◆ ACTIVITY ◆
In the entries below, count every line containing "that". Return the number and nothing else.

*** Opening of MATERIAL TO PROCESS ***

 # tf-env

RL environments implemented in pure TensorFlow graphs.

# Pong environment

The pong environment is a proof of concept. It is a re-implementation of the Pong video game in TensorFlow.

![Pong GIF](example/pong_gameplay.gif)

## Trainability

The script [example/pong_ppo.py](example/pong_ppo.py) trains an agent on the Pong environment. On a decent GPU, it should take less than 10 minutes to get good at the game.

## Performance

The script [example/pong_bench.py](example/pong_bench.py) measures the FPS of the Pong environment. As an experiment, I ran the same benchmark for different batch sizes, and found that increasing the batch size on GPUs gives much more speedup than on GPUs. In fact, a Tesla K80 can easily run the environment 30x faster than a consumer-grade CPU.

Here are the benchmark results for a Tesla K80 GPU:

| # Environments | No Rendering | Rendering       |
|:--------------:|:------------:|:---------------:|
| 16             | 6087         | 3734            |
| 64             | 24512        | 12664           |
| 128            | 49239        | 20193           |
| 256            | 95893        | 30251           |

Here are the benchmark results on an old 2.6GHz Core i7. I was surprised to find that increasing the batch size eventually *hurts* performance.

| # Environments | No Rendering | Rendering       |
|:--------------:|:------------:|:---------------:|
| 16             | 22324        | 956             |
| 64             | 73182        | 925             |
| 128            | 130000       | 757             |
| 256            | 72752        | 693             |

*** Close of MATERIAL TO PROCESS ***

◆ YOUR RESPONSE ◆
2